__Problem description__
Omit the pictures and print exactly the lines of the listing below, starting at the first and ending at the line containing "handle their orders.</span></span>".

__Extracted information__
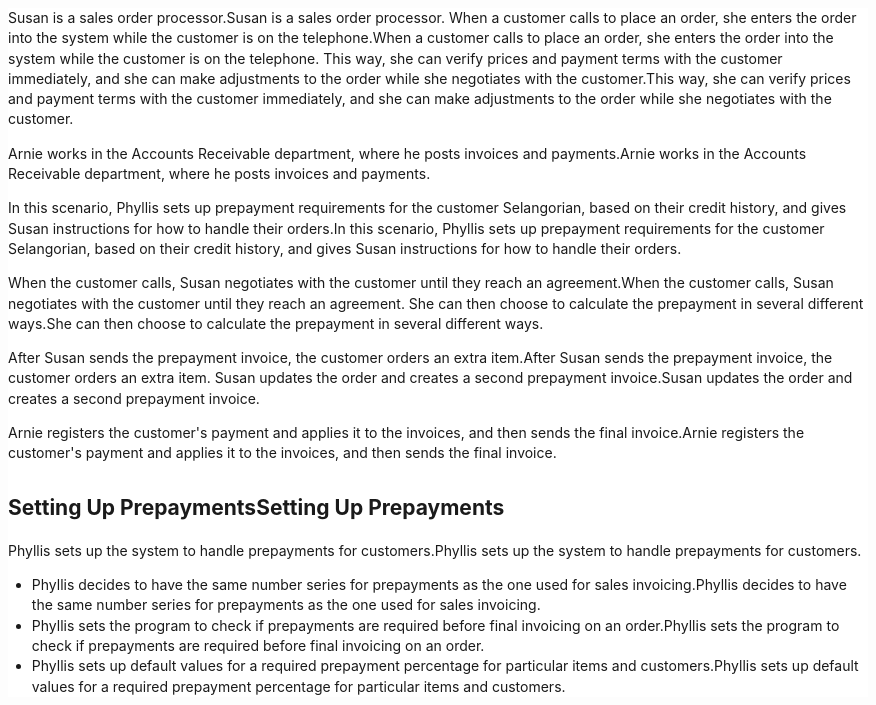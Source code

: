  <span data-ttu-id="df078-132">Susan is a sales order processor.</span><span class="sxs-lookup"><span data-stu-id="df078-132">Susan is a sales order processor.</span></span> <span data-ttu-id="df078-133">When a customer calls to place an order, she enters the order into the system while the customer is on the telephone.</span><span class="sxs-lookup"><span data-stu-id="df078-133">When a customer calls to place an order, she enters the order into the system while the customer is on the telephone.</span></span> <span data-ttu-id="df078-134">This way, she can verify prices and payment terms with the customer immediately, and she can make adjustments to the order while she negotiates with the customer.</span><span class="sxs-lookup"><span data-stu-id="df078-134">This way, she can verify prices and payment terms with the customer immediately, and she can make adjustments to the order while she negotiates with the customer.</span></span>  

 <span data-ttu-id="df078-135">Arnie works in the Accounts Receivable department, where he posts invoices and payments.</span><span class="sxs-lookup"><span data-stu-id="df078-135">Arnie works in the Accounts Receivable department, where he posts invoices and payments.</span></span>  

 <span data-ttu-id="df078-136">In this scenario, Phyllis sets up prepayment requirements for the customer Selangorian, based on their credit history, and gives Susan instructions for how to handle their orders.</span><span class="sxs-lookup"><span data-stu-id="df078-136">In this scenario, Phyllis sets up prepayment requirements for the customer Selangorian, based on their credit history, and gives Susan instructions for how to handle their orders.</span></span>  

 <span data-ttu-id="df078-137">When the customer calls, Susan negotiates with the customer until they reach an agreement.</span><span class="sxs-lookup"><span data-stu-id="df078-137">When the customer calls, Susan negotiates with the customer until they reach an agreement.</span></span> <span data-ttu-id="df078-138">She can then choose to calculate the prepayment in several different ways.</span><span class="sxs-lookup"><span data-stu-id="df078-138">She can then choose to calculate the prepayment in several different ways.</span></span>  

 <span data-ttu-id="df078-139">After Susan sends the prepayment invoice, the customer orders an extra item.</span><span class="sxs-lookup"><span data-stu-id="df078-139">After Susan sends the prepayment invoice, the customer orders an extra item.</span></span> <span data-ttu-id="df078-140">Susan updates the order and creates a second prepayment invoice.</span><span class="sxs-lookup"><span data-stu-id="df078-140">Susan updates the order and creates a second prepayment invoice.</span></span>  

 <span data-ttu-id="df078-141">Arnie registers the customer's payment and applies it to the invoices, and then sends the final invoice.</span><span class="sxs-lookup"><span data-stu-id="df078-141">Arnie registers the customer's payment and applies it to the invoices, and then sends the final invoice.</span></span>  

## <a name="setting-up-prepayments"></a><span data-ttu-id="df078-142">Setting Up Prepayments</span><span class="sxs-lookup"><span data-stu-id="df078-142">Setting Up Prepayments</span></span>  
 <span data-ttu-id="df078-143">Phyllis sets up the system to handle prepayments for customers.</span><span class="sxs-lookup"><span data-stu-id="df078-143">Phyllis sets up the system to handle prepayments for customers.</span></span>  

-   <span data-ttu-id="df078-144">Phyllis decides to have the same number series for prepayments as the one used for sales invoicing.</span><span class="sxs-lookup"><span data-stu-id="df078-144">Phyllis decides to have the same number series for prepayments as the one used for sales invoicing.</span></span>  
-   <span data-ttu-id="df078-145">Phyllis sets the program to check if prepayments are required before final invoicing on an order.</span><span class="sxs-lookup"><span data-stu-id="df078-145">Phyllis sets the program to check if prepayments are required before final invoicing on an order.</span></span>  
-   <span data-ttu-id="df078-146">Phyllis sets up default values for a required prepayment percentage for particular items and customers.</span><span class="sxs-lookup"><span data-stu-id="df078-146">Phyllis sets up default values for a required prepayment percentage for particular items and customers.</span></span>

__Solution below__
Source code

:  <span data-ttu-id="df078-132">Susan is a sales order processor.</span><span class="sxs-lookup"><span data-stu-id="df078-132">Susan is a sales order processor.</span></span> <span data-ttu-id="df078-133">When a customer calls to place an order, she enters the order into the system while the customer is on the telephone.</span><span class="sxs-lookup"><span data-stu-id="df078-133">When a customer calls to place an order, she enters the order into the system while the customer is on the telephone.</span></span> <span data-ttu-id="df078-134">This way, she can verify prices and payment terms with the customer immediately, and she can make adjustments to the order while she negotiates with the customer.</span><span class="sxs-lookup"><span data-stu-id="df078-134">This way, she can verify prices and payment terms with the customer immediately, and she can make adjustments to the order while she negotiates with the customer.</span></span>  

 <span data-ttu-id="df078-135">Arnie works in the Accounts Receivable department, where he posts invoices and payments.</span><span class="sxs-lookup"><span data-stu-id="df078-135">Arnie works in the Accounts Receivable department, where he posts invoices and payments.</span></span>  

 <span data-ttu-id="df078-136">In this scenario, Phyllis sets up prepayment requirements for the customer Selangorian, based on their credit history, and gives Susan instructions for how to handle their orders.</span><span class="sxs-lookup"><span data-stu-id="df078-136">In this scenario, Phyllis sets up prepayment requirements for the customer Selangorian, based on their credit history, and gives Susan instructions for how to handle their orders.</span></span>  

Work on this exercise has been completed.